First, you set up your controller to return a partial as HTML:
format.html { render partial: "new_expense" }
Next, write a javascript AJAX function in app/views/expenses/new_daily.js.erb
:
var i = parseInt($('#daily').attr('data-num')) + 1;
$.ajax({
url: '/daily',
type: 'GET',
dataType: 'html',
contentType: "application/html",
success: function(response) {
$('#daily').replaceWith(response)
$('#daily').attr('data-num', i);
}
});
This is going to get your Rails partial as an html fragment that you can use to replace that part of your rendered page. You can use jQuery to get your data-num
attribute value, do some math on it, replace the partial in your view, and then set the attribute value again.

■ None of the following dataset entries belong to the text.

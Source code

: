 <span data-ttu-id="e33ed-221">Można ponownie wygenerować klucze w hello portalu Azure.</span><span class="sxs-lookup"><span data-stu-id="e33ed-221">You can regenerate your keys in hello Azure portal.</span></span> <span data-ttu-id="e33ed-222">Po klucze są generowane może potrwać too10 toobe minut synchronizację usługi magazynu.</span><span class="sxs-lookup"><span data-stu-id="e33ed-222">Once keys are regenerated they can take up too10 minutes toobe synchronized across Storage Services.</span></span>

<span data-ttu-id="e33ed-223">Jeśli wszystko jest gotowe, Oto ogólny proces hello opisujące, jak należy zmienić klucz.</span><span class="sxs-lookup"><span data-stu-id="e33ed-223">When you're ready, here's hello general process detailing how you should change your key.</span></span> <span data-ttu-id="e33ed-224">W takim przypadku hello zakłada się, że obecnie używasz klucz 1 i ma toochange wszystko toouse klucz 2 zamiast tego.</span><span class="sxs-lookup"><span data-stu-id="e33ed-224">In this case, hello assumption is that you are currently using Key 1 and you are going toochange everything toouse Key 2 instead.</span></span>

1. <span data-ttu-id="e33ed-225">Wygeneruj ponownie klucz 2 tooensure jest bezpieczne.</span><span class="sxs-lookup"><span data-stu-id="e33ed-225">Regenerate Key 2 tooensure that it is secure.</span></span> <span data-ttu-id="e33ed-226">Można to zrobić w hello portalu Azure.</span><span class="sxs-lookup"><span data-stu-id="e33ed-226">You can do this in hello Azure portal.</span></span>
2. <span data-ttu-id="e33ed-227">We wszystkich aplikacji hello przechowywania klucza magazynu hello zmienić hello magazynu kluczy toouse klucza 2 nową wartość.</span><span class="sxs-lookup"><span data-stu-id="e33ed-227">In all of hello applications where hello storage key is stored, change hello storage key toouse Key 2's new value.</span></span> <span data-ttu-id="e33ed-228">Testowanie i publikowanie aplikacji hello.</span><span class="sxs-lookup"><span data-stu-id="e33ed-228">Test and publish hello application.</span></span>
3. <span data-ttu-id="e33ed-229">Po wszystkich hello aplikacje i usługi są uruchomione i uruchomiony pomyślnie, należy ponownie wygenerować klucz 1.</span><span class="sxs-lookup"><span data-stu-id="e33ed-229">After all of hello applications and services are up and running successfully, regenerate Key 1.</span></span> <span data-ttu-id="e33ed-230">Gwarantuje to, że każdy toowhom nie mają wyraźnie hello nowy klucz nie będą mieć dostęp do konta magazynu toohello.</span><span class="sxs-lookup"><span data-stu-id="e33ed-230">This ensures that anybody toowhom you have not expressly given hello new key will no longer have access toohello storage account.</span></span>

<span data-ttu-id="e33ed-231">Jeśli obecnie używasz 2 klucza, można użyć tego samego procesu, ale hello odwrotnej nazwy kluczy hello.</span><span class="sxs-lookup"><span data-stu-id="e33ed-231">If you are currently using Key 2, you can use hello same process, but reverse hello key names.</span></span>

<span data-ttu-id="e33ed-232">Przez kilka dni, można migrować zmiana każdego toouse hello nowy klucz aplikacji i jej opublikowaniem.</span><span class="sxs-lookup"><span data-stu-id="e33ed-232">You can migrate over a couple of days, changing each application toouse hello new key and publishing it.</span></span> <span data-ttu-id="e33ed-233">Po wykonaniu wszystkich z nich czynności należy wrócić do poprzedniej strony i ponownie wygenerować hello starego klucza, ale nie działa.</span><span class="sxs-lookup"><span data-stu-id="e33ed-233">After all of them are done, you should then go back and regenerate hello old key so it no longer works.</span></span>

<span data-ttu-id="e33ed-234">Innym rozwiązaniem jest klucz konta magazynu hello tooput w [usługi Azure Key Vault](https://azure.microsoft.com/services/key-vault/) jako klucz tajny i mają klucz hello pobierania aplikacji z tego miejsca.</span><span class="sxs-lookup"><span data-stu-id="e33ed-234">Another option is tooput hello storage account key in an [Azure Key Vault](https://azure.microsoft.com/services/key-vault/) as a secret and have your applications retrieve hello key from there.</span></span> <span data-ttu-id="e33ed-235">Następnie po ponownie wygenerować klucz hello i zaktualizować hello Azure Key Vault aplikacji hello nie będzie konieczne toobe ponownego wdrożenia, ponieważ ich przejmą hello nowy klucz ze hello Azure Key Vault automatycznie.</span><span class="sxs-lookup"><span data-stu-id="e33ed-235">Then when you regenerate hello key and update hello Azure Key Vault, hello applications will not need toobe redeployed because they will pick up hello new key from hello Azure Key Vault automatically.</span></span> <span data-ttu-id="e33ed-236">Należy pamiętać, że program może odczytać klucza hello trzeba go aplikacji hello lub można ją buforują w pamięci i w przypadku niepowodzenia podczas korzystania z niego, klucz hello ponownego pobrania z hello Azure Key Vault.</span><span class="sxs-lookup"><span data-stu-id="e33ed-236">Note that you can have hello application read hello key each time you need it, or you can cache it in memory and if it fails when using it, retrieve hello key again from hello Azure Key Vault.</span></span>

You may ask why go to all the trouble of getting the Rails partial and replace it on the page, instead of just getting the data attribute, doing math on it, and setting that? The answer is that this is the best, and perhaps the only way of doing something which is really essential when rendering a Rails partial using UJS while handling an asynchronous response to an action.
If you are handling an asynchronous response from your server in a create.js.erb
template, then your variables (@daily, for example) are not going to reflect the work done after the request has completed (for example, if there has been processing on a background server like Sidekiq). In that case you don't have up-to-date action response variables to pass into your Rails partial in the js.erb
file, but you also can't pass the javascript data
response into your partial, as pointed out in this question.
As far as I know, this approach is the only way to get a fully up-to-date partial after receiving a response to an asynchronous response (not shown). This get you the up-to-date partial, allows you to get your javascript into it, and is flexible enough to work in pretty much any use case.